Credit Scoring

Before they decide on the terms of your loan, lenders must discover two things about you: your ability to pay back the loan, and how committed you are to pay back the loan. To assess your ability to repay, they assess your debt-to-income ratio. To assess how willing you are to repay, they use your credit score.

The most widely used credit scores are called FICO scores, which were developed by Fair Isaac & Company, Inc. Your FICO score ranges from 350 (high risk) to 850 (low risk). For details on FICO, read more here.

Your credit score is a direct result of your repayment history. They do not consider income, savings, amount of down payment, or personal factors like gender, race, nationality or marital status. Fair Isaac invented FICO specifically to exclude demographic factors. "Profiling" was as bad a word when these scores were invented as it is today. Credit scoring was envisioned as a way to assess willingness to repay the loan without considering any other demographic factors.

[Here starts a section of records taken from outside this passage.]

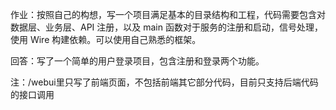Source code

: 作业：按照自己的构想，写一个项目满足基本的目录结构和工程，代码需要包含对数据层、业务层、API 注册，以及 main 函数对于服务的注册和启动，信号处理，使用 Wire 构建依赖。可以使用自己熟悉的框架。

回答：写了一个简单的用户登录项目，包含注册和登录两个功能。

注：/webui里只写了前端页面，不包括前端其它部分代码，目前只支持后端代码的接口调用

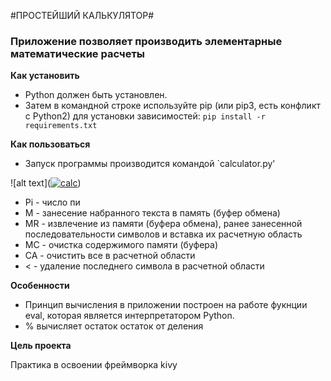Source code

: #ПРОСТЕЙШИЙ КАЛЬКУЛЯТОР#

### Приложение позволяет производить элементарные математические расчеты


**Как установить**

* Python должен быть установлен.
* Затем в командной строке используйте pip (или pip3, есть конфликт с Python2) 
для установки зависимостей: `pip install -r requirements.txt`


**Как пользоваться**

* Запуск программы производится командой `calculator.py'

![alt text](<a href="https://imgbb.com/"><img src="https://i.ibb.co/N7S1Qzd/calc.jpg" alt="calc" border="0"></a>) 

* Pi - число пи
* M - занесение набранного текста в память (буфер обмена)
* MR - извлечение из памяти (буфера обмена), ранее занесенной последовательности символов и вставка их расчетную область
* MC - очистка содержимого памяти (буфера)
* CA - очистить все в расчетной области
* < - удаление последнего символа в расчетной области

**Особенности**
* Принцип вычисления в приложении построен на работе фукнции eval, которая является интерпретатором Python.
* % вычисляет остаток остаток от деления

**Цель проекта**

Практика в освоении фреймворка kivy
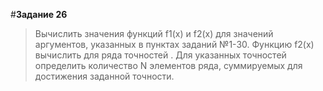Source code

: #**Задание 26**

>Вычислить значения функций f1(x) и f2(x) для значений аргументов, указанных в пунктах заданий №1-30. Функцию f2(x) вычислить для ряда точностей  . Для указанных точностей определить количество N элементов ряда, суммируемых для достижения заданной точности.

Your current debt load, past late payments, length of your credit history, and other factors are considered. Your score results from positive and negative items in your credit report. Late payments count against your score, but a consistent record of paying on time will improve it.

For the agencies to calculate a credit score, you must have an active credit account with at least six months of payment history. This history ensures that there is sufficient information in your credit to assign a score. If you don't meet the minimum criteria for getting a score, you may need to work on your credit history prior to applying for a mortgage.